RandyAndTheRainbows · 07/10/2023 23:28

Lastchancechica · 07/10/2023 13:52

I believe childhood does make an impact no parenting is absolutely perfect but trauma is a different thing, and no many/most people don’t have childhood trauma. She sounds mentally very unwell and depressed. Encourage her to start with an GP appointment. If you love you help her get some MH support.

Actually many people do have childhood trauma but I agree not everyone. It does sound as though the OP's wife is depressed and seeing everything through that lens.

Ladyj84 · 07/10/2023 23:32

Nope neither me or hubby have childhood trauma. Adore our sets of parents and we are close

AlexandriasWindmill · 07/10/2023 23:34

To answer your question - yanbu.
Would your DW speak to a counsellor or psychologist who specialises in agoraphobia? She could speak to them online. There has been a rise in people staying home and falling down internet/conspiracy rabbit holes. But there is support available.

RandyAndTheRainbows · 07/10/2023 23:36

SausageinaBun · 07/10/2023 11:35

Trauma is a bit of a fad at the moment. Of course some people have experience childhood trauma. But if you look around, it's being used to explain all sort of stuff. Schools are full of "trauma informed behaviour" approaches and quite a lot of it is complete bollocks.

Has your DP picked this up from social media?

I don't think using trauma informed approaches at school cause any harm. I use trauma healing and am in Therapy for it , I reckon more people would be helped by it than they realise . But it is concerning that the OP's wife is projecting her own actual trauma on to the OP, and sneering at her relationship with her mother.

RandyAndTheRainbows · 07/10/2023 23:43

BoohooWoohoo · 07/10/2023 11:33

Of course not. It's an insult to people who actually experienced childhood trauma to try and find something vaguely resembling trauma.

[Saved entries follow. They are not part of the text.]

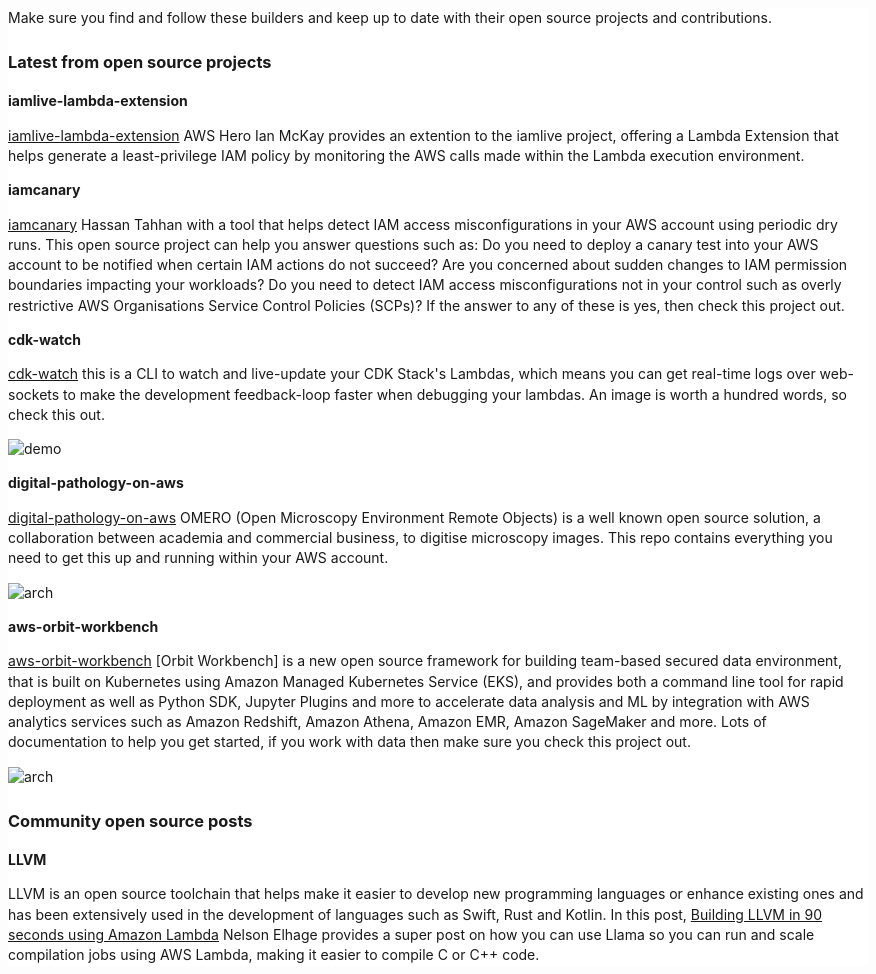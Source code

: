 Make sure you find and follow these builders and keep up to date with their open source projects and contributions.

### Latest from open source projects

**iamlive-lambda-extension**

[iamlive-lambda-extension](https://aws-oss.beachgeek.co.uk/iy) AWS Hero Ian McKay provides an extention to the iamlive project, offering a Lambda Extension that helps generate a least-privilege IAM policy by monitoring the AWS calls made within the Lambda execution environment.

**iamcanary**

[iamcanary](https://aws-oss.beachgeek.co.uk/iz) Hassan Tahhan with a tool that helps detect IAM access misconfigurations in your AWS account using periodic dry runs. This open source project can help you answer questions such as: Do you need to deploy a canary test into your AWS account to be notified when certain IAM actions do not succeed? Are you concerned about sudden changes to IAM permission boundaries impacting your workloads? Do you need to detect IAM access misconfigurations not in your control such as overly restrictive AWS Organisations Service Control Policies (SCPs)? If the answer to any of these is yes, then check this project out.

**cdk-watch**

[cdk-watch](https://aws-oss.beachgeek.co.uk/j0) this is a CLI to watch and live-update your CDK Stack's Lambdas, which means you can get real-time logs over web-sockets to make the development feedback-loop faster when debugging your lambdas. An image is worth a hundred words, so check this out.

![demo](https://camo.githubusercontent.com/26e4a63a3f4db93c99e443c7e4dfde5f24fb6fff7c3b7d51d7583cfde9ad02aa/68747470733a2f2f63646b2d77617463682d7374617469632e73332e65752d776573742d322e616d617a6f6e6177732e636f6d2f64656d6f2e676966)

**digital-pathology-on-aws**

[digital-pathology-on-aws](https://aws-oss.beachgeek.co.uk/je) OMERO (Open Microscopy Environment Remote Objects) is a well known open source solution, a collaboration between academia and commercial business, to digitise microscopy images. This repo contains everything you need to get this up and running within your AWS account.

![arch](https://github.com/aws-samples/digital-pathology-on-aws/blob/main/Figures/omero-on-aws-ha.jpg?raw=true)  

**aws-orbit-workbench**

[aws-orbit-workbench](https://aws-oss.beachgeek.co.uk/hy) [Orbit Workbench] is a new open source framework for building team-based secured data environment, that is built on Kubernetes using Amazon Managed Kubernetes Service (EKS), and provides both a command line tool for rapid deployment as well as Python SDK, Jupyter Plugins and more to accelerate data analysis and ML by integration with AWS analytics services such as Amazon Redshift, Amazon Athena, Amazon EMR, Amazon SageMaker and more. Lots of documentation to help you get started, if you work with data then make sure you check this project out.

![arch](https://raw.githubusercontent.com/wiki/awslabs/aws-orbit-workbench/Orbit-WorkBench-Arch.svg)

### Community open source posts

**LLVM**

LLVM is an open source toolchain that helps make it easier to develop new programming languages or enhance existing ones and has been extensively used in the development of languages such as Swift, Rust and Kotlin. In this post, [Building LLVM in 90 seconds using Amazon Lambda](https://aws-oss.beachgeek.co.uk/jh) Nelson Elhage provides a super post on how you can use Llama so you can run and scale compilation jobs using AWS Lambda, making it easier to compile C or C++ code.
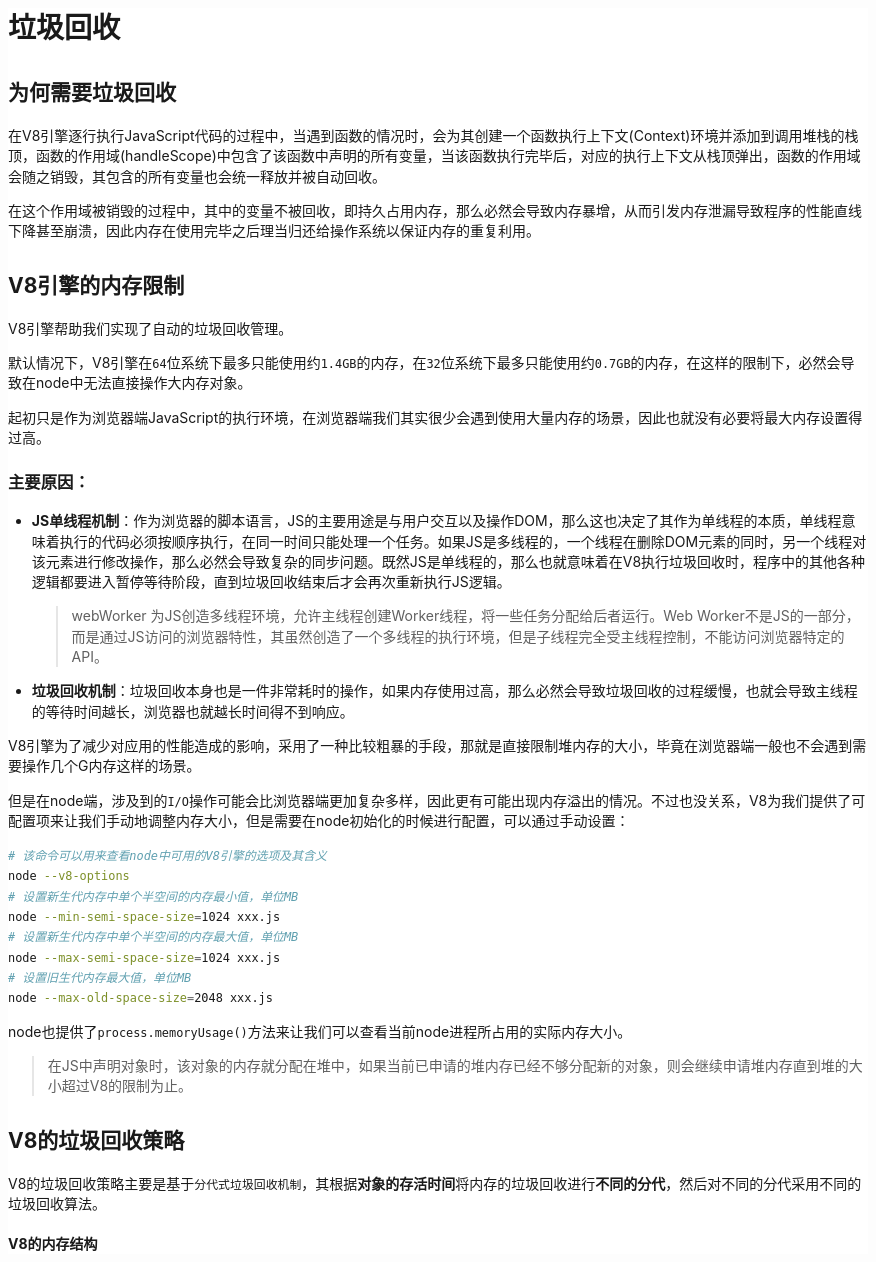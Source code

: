 # 垃圾回收

## 为何需要垃圾回收

在V8引擎逐行执行JavaScript代码的过程中，当遇到函数的情况时，会为其创建一个函数执行上下文(Context)环境并添加到调用堆栈的栈顶，函数的作用域(handleScope)中包含了该函数中声明的所有变量，当该函数执行完毕后，对应的执行上下文从栈顶弹出，函数的作用域会随之销毁，其包含的所有变量也会统一释放并被自动回收。

在这个作用域被销毁的过程中，其中的变量不被回收，即持久占用内存，那么必然会导致内存暴增，从而引发内存泄漏导致程序的性能直线下降甚至崩溃，因此内存在使用完毕之后理当归还给操作系统以保证内存的重复利用。

## V8引擎的内存限制

V8引擎帮助我们实现了自动的垃圾回收管理。

默认情况下，V8引擎在`64`位系统下最多只能使用约`1.4GB`的内存，在`32`位系统下最多只能使用约`0.7GB`的内存，在这样的限制下，必然会导致在node中无法直接操作大内存对象。

起初只是作为浏览器端JavaScript的执行环境，在浏览器端我们其实很少会遇到使用大量内存的场景，因此也就没有必要将最大内存设置得过高。

### 主要原因：

- **JS单线程机制**：作为浏览器的脚本语言，JS的主要用途是与用户交互以及操作DOM，那么这也决定了其作为单线程的本质，单线程意味着执行的代码必须按顺序执行，在同一时间只能处理一个任务。如果JS是多线程的，一个线程在删除DOM元素的同时，另一个线程对该元素进行修改操作，那么必然会导致复杂的同步问题。既然JS是单线程的，那么也就意味着在V8执行垃圾回收时，程序中的其他各种逻辑都要进入暂停等待阶段，直到垃圾回收结束后才会再次重新执行JS逻辑。

  > webWorker 为JS创造多线程环境，允许主线程创建Worker线程，将一些任务分配给后者运行。Web Worker不是JS的一部分，而是通过JS访问的浏览器特性，其虽然创造了一个多线程的执行环境，但是子线程完全受主线程控制，不能访问浏览器特定的API。

- **垃圾回收机制**：垃圾回收本身也是一件非常耗时的操作，如果内存使用过高，那么必然会导致垃圾回收的过程缓慢，也就会导致主线程的等待时间越长，浏览器也就越长时间得不到响应。

V8引擎为了减少对应用的性能造成的影响，采用了一种比较粗暴的手段，那就是直接限制堆内存的大小，毕竟在浏览器端一般也不会遇到需要操作几个G内存这样的场景。

但是在node端，涉及到的`I/O`操作可能会比浏览器端更加复杂多样，因此更有可能出现内存溢出的情况。不过也没关系，V8为我们提供了可配置项来让我们手动地调整内存大小，但是需要在node初始化的时候进行配置，可以通过手动设置：

```bash
# 该命令可以用来查看node中可用的V8引擎的选项及其含义
node --v8-options
# 设置新生代内存中单个半空间的内存最小值，单位MB
node --min-semi-space-size=1024 xxx.js
# 设置新生代内存中单个半空间的内存最大值，单位MB
node --max-semi-space-size=1024 xxx.js
# 设置旧生代内存最大值，单位MB
node --max-old-space-size=2048 xxx.js
```

node也提供了`process.memoryUsage()`方法来让我们可以查看当前node进程所占用的实际内存大小。

> 在JS中声明对象时，该对象的内存就分配在堆中，如果当前已申请的堆内存已经不够分配新的对象，则会继续申请堆内存直到堆的大小超过V8的限制为止。

## V8的垃圾回收策略

V8的垃圾回收策略主要是基于`分代式垃圾回收机制`，其根据**对象的存活时间**将内存的垃圾回收进行**不同的分代**，然后对不同的分代采用不同的垃圾回收算法。

#### V8的内存结构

Is your wife neurodivergent?

I had a middle class childhood two parents living together etc I do remember a stranger touching me up inappropriately once and some name calling at school, felt invalidated a lot by my parents but I'm in therapy for "complex PTSD." I still find it helps me and I don't apologise for claiming to be a trauma survivor because that's my truth.

I'm fine with people claiming their own less than perfect but good childhoods as trauma if they are experienced some symptoms of CPTSD and are getting help them it doesn't matter if their experiences were pretty minor BUT it would piss me off I were in the OP's shoes and I had a partner who kept trying to redefine my childhood and invalidate my truth. The problem is that the OP's wife is acting like she has the right to define the OP's truth. That's the issue here .

Mamai90 · 07/10/2023 23:50

My childhood was wonderful, definitely no trauma and I have a great relationship with my parents and see them several times a week.

It sounds like she's trying to alienate you from your mum, she wants you to have had trauma in your childhood.

She sounds like a miserable, gaslighting arsehole. I've no idea why you'd want to stay.